In der römisch-katholischen Kirche St. Paul der Apostel im spanischen Saragossa (Region Aragonien) befindet sich gegenüber dem Haupteingang der gewaltige, mehrere Meter hohe Altar des Heiligen St. Blasius. Dieser zeigt auf der linken Seite über einer Skulptur des St. Joachim eine vergoldete Tafel mit verschiedenen Mariensymbolen nach der Lauretanischen Litanei. Entstanden ist dieses Tafel zwischen 1750 und 1770 durch namentlich nicht bekannte Bildhauer und Maler. Neben der Mondsichel, dem Hortus Conclusus, dem Turm Davids und anderen gängigen Symbolen erscheint unten rechts eine Himmelspforte. An dieser Stelle war nur noch wenig Platz, der Baukörper wirkt etwas gedrungen und zu breit.
Das Beispiel aus Saragossa soll zeigen, wie einfach und bescheiden die Eingänge in das Gottesreich im 18. Jahrhundert präsentiert wurden; eigentlich sind es nur zwei Balken, denen ein Dreiecksgiebel aufgesetzt wurde. Der einzige Schmuck ist eine kleine Dekorkugel an der Spitze des Giebels, wie es bei barocken Toren oder Pforten mitunter vorkam. Das gesamte Relief wurde einheitlich vergoldet und entwickelt vor allem bei Kerzenbeleuchtung ein lebendiges Spiel von Licht und Schatten, das man in der Kirche heute nur noch an besonderen Feiertagen erleben kann. Ob bei der einheitlichen Farbgebung die Pforte nun offen oder geschlossen ist, kann in diesem Fall kaum entschieden werden.

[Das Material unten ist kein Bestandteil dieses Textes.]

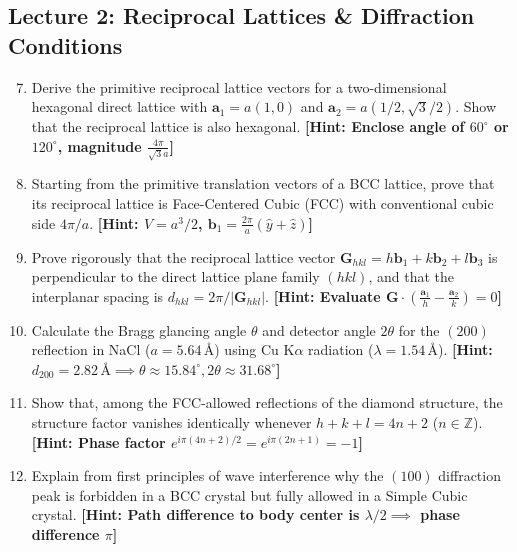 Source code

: \documentclass[11pt,a4paper]{article}
\begin{document}
\subsection*{Lecture 2: Reciprocal Lattices \& Diffraction Conditions}
\begin{enumerate}[leftmargin=1.8em, label=\textbf{2.\arabic*}]
    \setcounter{enumi}{6}
    \item Derive the primitive reciprocal lattice vectors for a two-dimensional hexagonal direct lattice with $\mathbf{a}_1 = a(1,0)$ and $\mathbf{a}_2 = a(1/2, \sqrt{3}/2)$. Show that the reciprocal lattice is also hexagonal. \hfill \textbf{[Hint: Enclose angle of $60^\circ$ or $120^\circ$, magnitude $\frac{4\pi}{\sqrt{3}a}$]}
    \item Starting from the primitive translation vectors of a BCC lattice, prove that its reciprocal lattice is Face-Centered Cubic (FCC) with conventional cubic side $4\pi/a$. \hfill \textbf{[Hint: $V = a^3/2$, $\mathbf{b}_1 = \frac{2\pi}{a}(\hat{y}+\hat{z})$]}
    \item Prove rigorously that the reciprocal lattice vector $\mathbf{G}_{hkl} = h\mathbf{b}_1 + k\mathbf{b}_2 + l\mathbf{b}_3$ is perpendicular to the direct lattice plane family $(hkl)$, and that the interplanar spacing is $d_{hkl} = 2\pi/|\mathbf{G}_{hkl}|$. \hfill \textbf{[Hint: Evaluate $\mathbf{G}\cdot(\frac{\mathbf{a}_1}{h}-\frac{\mathbf{a}_2}{k}) = 0$]}
    \item Calculate the Bragg glancing angle $\theta$ and detector angle $2\theta$ for the $(200)$ reflection in NaCl ($a = 5.64\,\text{\AA}$) using Cu K$\alpha$ radiation ($\lambda = 1.54\,\text{\AA}$). \hfill \textbf{[Hint: $d_{200} = 2.82\,\text{\AA} \implies \theta \approx 15.84^\circ, 2\theta \approx 31.68^\circ$]}
    \item Show that, among the FCC-allowed reflections of the diamond structure, the structure factor vanishes identically whenever $h+k+l = 4n+2$ ($n \in \mathbb{Z}$). \hfill \textbf{[Hint: Phase factor $e^{i\pi(4n+2)/2} = e^{i\pi(2n+1)} = -1$]}
    \item Explain from first principles of wave interference why the $(100)$ diffraction peak is forbidden in a BCC crystal but fully allowed in a Simple Cubic crystal. \hfill \textbf{[Hint: Path difference to body center is $\lambda/2 \implies$ phase difference $\pi$]}
\end{enumerate}
\end{document}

Federico Torralba: La insigne iglesia de San Pablo de Zaragoza, Zaragoza 1950.
José Laborda y Neva: Zaragoza. Guía de arquitectura/an architectural guide, Zaragoza 1995.
Claus Bernet: Maria Immaculata: Das katholische Jerusalem, Norderstedt 2014 (Meisterwerke des Himmlischen Jerusalem, 14).